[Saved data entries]
┌──
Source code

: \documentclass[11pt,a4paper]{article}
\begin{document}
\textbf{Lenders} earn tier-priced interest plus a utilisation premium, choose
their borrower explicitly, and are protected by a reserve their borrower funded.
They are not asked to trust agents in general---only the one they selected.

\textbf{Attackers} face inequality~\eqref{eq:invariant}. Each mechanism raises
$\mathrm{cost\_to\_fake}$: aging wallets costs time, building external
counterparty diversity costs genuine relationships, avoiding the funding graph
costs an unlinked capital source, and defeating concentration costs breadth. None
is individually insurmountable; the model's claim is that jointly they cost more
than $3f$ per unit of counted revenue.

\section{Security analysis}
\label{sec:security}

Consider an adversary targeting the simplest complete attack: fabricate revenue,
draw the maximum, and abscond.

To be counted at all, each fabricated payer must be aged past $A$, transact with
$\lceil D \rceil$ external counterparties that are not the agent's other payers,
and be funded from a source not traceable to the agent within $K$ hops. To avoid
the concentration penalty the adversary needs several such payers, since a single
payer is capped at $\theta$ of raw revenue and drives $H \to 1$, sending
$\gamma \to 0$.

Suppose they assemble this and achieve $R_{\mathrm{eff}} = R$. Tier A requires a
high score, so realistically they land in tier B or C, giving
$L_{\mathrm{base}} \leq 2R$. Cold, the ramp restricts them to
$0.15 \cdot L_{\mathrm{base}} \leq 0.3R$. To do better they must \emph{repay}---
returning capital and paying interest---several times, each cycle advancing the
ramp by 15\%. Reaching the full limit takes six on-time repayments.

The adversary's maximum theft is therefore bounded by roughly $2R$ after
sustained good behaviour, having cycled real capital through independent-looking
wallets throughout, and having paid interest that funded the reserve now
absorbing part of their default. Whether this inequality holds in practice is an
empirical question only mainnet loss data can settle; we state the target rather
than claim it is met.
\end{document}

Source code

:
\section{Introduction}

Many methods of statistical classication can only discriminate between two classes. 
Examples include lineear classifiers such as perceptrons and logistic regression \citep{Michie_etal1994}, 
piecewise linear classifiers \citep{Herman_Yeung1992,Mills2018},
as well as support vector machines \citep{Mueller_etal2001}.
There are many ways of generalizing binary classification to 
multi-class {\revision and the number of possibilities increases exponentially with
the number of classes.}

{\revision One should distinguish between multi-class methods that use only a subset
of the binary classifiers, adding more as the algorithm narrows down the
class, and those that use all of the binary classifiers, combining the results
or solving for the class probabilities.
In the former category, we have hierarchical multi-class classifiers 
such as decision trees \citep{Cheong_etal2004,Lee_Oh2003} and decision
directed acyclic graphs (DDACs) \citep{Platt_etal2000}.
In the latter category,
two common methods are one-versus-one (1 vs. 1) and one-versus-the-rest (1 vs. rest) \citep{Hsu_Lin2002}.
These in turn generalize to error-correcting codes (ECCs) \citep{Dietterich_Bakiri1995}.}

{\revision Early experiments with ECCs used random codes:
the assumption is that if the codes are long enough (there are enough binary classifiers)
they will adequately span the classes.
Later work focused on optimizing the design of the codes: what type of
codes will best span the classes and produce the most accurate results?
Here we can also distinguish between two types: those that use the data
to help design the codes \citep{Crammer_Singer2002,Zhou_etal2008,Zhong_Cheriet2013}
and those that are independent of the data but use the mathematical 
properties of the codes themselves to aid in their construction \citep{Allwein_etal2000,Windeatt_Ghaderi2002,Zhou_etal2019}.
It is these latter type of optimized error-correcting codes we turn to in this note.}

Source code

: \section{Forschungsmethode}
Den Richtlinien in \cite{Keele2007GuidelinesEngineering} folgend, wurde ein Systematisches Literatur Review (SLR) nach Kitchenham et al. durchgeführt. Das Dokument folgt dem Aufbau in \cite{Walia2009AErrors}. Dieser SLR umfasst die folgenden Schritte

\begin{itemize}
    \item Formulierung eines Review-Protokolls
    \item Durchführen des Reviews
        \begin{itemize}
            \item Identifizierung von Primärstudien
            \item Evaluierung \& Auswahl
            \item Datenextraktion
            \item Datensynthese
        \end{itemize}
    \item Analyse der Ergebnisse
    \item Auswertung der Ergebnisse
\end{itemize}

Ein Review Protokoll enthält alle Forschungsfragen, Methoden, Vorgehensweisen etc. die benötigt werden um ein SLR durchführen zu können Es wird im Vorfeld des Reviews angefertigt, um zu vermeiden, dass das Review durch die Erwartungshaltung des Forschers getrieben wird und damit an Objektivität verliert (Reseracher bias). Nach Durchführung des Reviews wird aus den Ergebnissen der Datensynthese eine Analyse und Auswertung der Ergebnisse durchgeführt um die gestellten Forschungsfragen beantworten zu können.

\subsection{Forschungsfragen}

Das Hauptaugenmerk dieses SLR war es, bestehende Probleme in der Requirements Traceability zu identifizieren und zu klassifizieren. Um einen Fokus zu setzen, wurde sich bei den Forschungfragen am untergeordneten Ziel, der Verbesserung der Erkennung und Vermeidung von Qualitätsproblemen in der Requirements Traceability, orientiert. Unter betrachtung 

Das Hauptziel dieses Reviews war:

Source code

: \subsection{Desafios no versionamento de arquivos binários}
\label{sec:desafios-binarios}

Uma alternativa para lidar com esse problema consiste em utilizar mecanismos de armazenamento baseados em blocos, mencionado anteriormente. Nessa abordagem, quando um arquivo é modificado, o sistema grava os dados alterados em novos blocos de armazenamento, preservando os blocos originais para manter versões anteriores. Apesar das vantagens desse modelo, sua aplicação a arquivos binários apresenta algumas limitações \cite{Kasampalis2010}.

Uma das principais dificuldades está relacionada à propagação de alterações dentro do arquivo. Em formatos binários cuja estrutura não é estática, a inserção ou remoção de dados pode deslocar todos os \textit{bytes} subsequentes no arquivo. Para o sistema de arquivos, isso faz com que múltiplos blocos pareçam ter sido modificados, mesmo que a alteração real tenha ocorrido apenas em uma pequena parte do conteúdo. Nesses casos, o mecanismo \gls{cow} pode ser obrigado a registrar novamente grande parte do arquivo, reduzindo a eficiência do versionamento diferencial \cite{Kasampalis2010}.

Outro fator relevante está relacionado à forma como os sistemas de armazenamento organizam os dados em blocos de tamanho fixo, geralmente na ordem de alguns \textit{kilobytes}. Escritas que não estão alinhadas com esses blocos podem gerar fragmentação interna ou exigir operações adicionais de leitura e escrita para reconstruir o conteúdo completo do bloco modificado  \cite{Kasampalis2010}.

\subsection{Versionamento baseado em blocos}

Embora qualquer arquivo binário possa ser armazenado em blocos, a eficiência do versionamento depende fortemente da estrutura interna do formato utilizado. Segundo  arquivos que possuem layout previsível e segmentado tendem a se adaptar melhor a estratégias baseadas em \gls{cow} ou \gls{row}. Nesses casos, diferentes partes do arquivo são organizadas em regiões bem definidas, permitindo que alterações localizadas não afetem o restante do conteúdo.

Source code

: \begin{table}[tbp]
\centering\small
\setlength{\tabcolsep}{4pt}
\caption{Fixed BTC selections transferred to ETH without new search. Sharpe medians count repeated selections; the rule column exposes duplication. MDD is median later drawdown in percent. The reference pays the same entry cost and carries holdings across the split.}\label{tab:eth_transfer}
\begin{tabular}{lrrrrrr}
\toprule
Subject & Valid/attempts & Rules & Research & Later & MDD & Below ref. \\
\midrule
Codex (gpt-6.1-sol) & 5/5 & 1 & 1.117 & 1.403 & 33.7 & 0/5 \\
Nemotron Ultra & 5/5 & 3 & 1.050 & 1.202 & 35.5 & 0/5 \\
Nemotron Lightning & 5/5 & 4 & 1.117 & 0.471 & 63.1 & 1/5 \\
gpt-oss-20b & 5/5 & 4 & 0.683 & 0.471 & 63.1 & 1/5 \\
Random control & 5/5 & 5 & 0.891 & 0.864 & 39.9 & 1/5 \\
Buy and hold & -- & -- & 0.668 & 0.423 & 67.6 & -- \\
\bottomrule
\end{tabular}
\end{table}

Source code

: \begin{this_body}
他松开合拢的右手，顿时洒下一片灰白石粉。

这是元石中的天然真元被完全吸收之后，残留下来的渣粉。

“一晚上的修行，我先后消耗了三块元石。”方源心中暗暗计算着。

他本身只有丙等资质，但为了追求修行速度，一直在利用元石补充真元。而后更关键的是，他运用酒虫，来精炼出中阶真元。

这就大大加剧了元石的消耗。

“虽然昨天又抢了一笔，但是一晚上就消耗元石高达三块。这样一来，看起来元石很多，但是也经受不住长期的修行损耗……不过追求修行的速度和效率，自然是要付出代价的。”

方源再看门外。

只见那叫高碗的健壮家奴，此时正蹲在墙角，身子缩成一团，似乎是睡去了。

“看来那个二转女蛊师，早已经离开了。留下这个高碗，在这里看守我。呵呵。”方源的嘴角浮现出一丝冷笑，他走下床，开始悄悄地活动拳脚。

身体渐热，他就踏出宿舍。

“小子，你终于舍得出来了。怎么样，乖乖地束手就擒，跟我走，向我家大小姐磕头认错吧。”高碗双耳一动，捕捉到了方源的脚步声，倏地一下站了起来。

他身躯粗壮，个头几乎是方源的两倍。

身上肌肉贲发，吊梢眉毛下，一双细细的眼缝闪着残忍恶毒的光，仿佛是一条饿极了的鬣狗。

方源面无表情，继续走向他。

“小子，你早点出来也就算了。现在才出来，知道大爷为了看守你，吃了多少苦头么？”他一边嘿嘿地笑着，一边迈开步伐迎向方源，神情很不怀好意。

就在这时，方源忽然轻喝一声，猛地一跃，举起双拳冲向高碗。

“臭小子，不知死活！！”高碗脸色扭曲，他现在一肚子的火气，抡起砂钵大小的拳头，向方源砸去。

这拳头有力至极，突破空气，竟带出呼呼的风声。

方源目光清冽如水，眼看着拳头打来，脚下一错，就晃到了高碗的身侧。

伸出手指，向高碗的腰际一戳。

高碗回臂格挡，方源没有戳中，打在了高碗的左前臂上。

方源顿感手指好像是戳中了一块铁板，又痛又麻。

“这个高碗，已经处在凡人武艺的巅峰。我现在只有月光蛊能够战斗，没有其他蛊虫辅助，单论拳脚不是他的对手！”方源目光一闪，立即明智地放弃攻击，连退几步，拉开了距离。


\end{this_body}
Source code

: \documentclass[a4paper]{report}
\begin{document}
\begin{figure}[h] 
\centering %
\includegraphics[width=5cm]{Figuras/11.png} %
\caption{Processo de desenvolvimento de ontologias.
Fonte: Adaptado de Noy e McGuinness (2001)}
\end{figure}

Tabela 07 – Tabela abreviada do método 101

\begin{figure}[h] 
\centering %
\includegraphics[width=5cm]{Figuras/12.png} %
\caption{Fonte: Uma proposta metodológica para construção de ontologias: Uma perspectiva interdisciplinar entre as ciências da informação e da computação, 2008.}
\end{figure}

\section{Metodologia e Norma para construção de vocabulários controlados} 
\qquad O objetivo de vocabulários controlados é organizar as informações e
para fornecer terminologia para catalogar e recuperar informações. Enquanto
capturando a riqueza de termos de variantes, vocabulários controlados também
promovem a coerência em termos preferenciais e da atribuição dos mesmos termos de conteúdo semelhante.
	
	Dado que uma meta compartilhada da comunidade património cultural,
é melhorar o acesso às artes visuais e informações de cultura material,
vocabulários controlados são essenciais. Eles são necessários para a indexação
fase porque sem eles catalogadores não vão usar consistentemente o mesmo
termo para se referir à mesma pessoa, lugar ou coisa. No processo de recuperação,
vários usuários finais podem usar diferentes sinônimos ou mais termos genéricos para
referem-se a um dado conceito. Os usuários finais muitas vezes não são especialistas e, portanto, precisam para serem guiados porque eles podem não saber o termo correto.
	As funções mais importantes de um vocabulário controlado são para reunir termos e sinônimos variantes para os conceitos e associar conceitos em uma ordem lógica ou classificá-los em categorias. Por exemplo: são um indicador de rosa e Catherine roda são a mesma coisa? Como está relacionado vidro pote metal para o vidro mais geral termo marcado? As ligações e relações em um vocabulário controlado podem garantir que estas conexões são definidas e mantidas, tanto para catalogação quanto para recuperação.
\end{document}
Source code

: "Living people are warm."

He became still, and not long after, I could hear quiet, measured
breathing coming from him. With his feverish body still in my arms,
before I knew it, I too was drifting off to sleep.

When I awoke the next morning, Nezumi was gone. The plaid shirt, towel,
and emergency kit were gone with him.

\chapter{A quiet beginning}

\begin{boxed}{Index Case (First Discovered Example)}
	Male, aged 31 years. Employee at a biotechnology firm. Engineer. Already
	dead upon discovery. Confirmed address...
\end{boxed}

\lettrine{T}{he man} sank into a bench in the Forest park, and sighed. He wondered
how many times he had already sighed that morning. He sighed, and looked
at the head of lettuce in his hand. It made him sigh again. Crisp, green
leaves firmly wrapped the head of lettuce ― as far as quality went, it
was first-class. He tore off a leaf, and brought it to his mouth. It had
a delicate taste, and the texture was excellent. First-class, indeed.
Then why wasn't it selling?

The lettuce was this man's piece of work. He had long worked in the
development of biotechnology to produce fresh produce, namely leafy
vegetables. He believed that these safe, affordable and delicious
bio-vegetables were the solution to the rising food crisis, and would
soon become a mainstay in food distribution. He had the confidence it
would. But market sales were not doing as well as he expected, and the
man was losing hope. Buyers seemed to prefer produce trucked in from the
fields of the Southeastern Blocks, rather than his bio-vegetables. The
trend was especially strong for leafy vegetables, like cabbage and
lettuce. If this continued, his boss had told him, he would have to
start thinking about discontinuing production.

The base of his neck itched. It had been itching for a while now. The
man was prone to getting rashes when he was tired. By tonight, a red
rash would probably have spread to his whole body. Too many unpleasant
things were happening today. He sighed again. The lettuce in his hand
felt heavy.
└──
→ WORK ORDER
Starting at the line that contains "Dado que uma" and stopping after the line that contains "referem-se a um", write out every line exactly as it appears above, and no other line.

→ RESPONSE
	Dado que uma meta compartilhada da comunidade património cultural,
é melhorar o acesso às artes visuais e informações de cultura material,
vocabulários controlados são essenciais. Eles são necessários para a indexação
fase porque sem eles catalogadores não vão usar consistentemente o mesmo
termo para se referir à mesma pessoa, lugar ou coisa. No processo de recuperação,
vários usuários finais podem usar diferentes sinônimos ou mais termos genéricos para
referem-se a um dado conceito. Os usuários finais muitas vezes não são especialistas e, portanto, precisam para serem guiados porque eles podem não saber o termo correto.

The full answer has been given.